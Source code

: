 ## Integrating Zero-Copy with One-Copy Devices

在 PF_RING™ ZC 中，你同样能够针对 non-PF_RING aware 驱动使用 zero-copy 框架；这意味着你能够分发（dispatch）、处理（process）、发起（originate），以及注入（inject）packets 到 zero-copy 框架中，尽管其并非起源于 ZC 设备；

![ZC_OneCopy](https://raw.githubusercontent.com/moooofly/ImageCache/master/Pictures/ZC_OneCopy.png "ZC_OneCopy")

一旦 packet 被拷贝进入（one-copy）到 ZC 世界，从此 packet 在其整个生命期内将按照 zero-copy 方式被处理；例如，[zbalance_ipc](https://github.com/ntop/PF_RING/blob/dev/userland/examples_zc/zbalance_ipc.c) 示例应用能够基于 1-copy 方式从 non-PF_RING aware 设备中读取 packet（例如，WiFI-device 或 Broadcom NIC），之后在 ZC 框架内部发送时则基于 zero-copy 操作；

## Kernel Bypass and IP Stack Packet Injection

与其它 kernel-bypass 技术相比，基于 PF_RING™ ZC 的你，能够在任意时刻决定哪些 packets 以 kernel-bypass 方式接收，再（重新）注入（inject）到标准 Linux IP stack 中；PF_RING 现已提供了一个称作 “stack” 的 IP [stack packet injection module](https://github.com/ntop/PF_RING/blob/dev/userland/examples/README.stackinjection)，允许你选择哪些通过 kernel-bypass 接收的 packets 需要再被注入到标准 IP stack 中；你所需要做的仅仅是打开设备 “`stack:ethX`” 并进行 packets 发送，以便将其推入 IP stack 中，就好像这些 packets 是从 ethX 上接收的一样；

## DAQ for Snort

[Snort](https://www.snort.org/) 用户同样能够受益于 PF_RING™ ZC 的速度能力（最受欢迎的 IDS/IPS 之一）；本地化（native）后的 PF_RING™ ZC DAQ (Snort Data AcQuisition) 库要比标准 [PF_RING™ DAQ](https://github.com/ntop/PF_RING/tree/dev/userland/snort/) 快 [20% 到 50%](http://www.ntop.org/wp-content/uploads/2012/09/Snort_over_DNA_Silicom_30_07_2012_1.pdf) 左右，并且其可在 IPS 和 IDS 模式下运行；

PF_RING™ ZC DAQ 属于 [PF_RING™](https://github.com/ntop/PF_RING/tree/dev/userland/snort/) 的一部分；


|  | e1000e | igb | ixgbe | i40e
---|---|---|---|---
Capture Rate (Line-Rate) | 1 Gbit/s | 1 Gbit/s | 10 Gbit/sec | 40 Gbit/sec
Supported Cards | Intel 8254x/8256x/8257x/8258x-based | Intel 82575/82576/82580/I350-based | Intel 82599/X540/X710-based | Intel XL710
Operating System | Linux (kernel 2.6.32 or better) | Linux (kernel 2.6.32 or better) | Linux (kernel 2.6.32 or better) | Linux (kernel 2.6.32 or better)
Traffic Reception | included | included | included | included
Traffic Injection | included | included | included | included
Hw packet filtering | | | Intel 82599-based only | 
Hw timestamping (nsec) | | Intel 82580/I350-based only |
····················
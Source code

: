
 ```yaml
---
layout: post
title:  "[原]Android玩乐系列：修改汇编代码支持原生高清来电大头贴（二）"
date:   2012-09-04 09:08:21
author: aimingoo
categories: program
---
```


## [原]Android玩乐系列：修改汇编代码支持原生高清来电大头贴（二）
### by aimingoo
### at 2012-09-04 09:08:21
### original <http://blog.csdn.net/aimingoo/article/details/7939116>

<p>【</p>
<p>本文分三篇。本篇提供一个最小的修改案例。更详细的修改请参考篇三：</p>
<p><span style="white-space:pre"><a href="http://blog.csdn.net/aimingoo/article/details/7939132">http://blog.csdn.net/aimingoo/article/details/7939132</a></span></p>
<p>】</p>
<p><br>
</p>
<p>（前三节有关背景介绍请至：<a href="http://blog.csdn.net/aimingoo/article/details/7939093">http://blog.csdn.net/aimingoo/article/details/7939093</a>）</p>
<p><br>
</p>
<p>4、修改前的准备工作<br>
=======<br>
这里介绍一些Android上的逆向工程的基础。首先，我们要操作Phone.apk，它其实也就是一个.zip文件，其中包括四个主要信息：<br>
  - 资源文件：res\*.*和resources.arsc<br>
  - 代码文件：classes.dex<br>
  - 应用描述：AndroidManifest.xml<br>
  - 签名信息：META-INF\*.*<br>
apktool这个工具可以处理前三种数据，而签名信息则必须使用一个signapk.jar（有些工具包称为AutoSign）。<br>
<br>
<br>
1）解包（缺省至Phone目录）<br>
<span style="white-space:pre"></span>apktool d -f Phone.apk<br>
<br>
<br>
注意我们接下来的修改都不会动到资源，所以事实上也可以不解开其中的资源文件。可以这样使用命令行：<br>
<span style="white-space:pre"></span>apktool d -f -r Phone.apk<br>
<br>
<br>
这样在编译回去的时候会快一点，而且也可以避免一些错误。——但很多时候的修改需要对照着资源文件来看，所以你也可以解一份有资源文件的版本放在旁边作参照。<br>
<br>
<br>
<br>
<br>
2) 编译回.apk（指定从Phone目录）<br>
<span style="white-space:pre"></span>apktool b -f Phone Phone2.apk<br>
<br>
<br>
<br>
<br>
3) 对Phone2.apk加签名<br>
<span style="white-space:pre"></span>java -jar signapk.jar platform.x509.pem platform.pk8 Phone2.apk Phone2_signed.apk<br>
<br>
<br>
····················
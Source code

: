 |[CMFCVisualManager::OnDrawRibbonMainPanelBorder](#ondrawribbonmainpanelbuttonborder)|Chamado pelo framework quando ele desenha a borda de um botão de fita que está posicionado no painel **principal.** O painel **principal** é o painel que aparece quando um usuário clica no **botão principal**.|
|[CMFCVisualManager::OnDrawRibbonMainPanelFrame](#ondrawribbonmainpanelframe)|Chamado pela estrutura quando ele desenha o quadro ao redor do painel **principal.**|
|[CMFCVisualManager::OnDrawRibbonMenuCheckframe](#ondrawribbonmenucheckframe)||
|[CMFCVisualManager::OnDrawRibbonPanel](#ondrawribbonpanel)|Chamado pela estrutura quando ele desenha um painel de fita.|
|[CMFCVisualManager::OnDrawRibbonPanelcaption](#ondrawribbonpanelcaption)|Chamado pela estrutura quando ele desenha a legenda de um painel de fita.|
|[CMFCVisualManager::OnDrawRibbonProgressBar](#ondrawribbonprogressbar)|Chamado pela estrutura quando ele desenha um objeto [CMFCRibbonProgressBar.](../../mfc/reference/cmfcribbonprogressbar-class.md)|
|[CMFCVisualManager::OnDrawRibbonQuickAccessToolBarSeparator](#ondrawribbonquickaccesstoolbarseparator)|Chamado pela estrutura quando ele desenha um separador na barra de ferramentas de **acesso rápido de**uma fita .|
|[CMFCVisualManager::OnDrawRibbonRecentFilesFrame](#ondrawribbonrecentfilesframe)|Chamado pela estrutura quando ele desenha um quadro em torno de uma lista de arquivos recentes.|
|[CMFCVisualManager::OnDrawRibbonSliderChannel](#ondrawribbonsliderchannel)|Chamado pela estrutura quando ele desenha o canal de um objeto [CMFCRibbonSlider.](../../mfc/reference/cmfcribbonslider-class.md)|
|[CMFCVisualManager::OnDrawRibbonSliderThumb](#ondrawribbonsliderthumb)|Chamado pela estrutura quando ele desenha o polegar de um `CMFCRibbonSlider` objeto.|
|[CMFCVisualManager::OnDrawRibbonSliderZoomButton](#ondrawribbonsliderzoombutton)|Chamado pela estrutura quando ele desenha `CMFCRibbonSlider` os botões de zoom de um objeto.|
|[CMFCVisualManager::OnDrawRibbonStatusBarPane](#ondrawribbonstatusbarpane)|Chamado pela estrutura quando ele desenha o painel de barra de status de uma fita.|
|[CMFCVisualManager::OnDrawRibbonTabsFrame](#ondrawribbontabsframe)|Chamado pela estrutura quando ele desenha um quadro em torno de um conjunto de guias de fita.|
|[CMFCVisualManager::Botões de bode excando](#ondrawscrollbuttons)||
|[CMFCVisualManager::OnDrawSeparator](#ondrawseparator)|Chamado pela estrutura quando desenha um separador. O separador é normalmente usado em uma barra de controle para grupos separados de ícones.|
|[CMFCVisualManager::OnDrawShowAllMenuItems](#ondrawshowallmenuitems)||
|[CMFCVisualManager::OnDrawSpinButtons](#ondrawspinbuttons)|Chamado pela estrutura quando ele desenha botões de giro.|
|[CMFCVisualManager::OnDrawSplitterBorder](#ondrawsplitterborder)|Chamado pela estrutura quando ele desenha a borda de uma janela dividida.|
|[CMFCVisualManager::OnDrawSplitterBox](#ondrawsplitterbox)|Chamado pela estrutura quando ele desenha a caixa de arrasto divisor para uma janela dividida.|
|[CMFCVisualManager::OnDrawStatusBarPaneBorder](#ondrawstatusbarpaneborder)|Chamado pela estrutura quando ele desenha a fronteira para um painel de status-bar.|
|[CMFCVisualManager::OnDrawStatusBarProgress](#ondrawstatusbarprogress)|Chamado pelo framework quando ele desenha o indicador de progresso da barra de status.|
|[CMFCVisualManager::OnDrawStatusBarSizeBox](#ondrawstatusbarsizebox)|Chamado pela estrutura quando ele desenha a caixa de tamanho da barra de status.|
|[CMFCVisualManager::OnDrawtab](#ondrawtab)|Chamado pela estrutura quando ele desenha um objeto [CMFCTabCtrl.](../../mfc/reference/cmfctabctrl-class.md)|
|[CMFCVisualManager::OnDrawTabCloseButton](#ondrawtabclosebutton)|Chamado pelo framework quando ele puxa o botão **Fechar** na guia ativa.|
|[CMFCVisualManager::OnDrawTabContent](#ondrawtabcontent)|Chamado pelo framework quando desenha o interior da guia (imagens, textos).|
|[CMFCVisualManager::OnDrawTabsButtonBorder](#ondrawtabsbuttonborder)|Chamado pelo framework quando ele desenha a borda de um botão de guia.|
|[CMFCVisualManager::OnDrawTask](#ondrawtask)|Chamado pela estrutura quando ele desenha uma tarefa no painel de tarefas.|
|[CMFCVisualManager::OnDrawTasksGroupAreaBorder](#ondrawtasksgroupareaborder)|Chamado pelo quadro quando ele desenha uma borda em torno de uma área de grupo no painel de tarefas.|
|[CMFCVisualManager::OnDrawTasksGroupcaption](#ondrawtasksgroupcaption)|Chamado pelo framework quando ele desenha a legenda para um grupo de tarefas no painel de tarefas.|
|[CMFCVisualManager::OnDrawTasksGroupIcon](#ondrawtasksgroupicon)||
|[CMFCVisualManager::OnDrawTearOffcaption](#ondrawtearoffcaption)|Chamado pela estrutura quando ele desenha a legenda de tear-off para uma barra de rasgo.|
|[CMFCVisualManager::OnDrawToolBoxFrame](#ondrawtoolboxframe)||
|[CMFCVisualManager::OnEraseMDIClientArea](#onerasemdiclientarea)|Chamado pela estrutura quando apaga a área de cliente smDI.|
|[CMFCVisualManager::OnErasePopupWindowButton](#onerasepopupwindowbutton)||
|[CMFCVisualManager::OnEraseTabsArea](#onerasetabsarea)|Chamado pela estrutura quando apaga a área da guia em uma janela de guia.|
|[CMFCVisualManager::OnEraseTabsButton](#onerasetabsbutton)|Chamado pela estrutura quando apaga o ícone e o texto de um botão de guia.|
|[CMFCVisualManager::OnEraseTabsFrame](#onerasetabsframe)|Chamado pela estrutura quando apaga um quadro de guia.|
····················
◆ Activity ◆
Each line containing "aware" belongs in the answer; pick these out of the material and copy them.

◆ Solution below ◆
在 PF_RING™ ZC 中，你同样能够针对 non-PF_RING aware 驱动使用 zero-copy 框架；这意味着你能够分发（dispatch）、处理（process）、发起（originate），以及注入（inject）packets 到 zero-copy 框架中，尽管其并非起源于 ZC 设备；
一旦 packet 被拷贝进入（one-copy）到 ZC 世界，从此 packet 在其整个生命期内将按照 zero-copy 方式被处理；例如，[zbalance_ipc](https://github.com/ntop/PF_RING/blob/dev/userland/examples_zc/zbalance_ipc.c) 示例应用能够基于 1-copy 方式从 non-PF_RING aware 设备中读取 packet（例如，WiFI-device 或 Broadcom NIC），之后在 ZC 框架内部发送时则基于 zero-copy 操作；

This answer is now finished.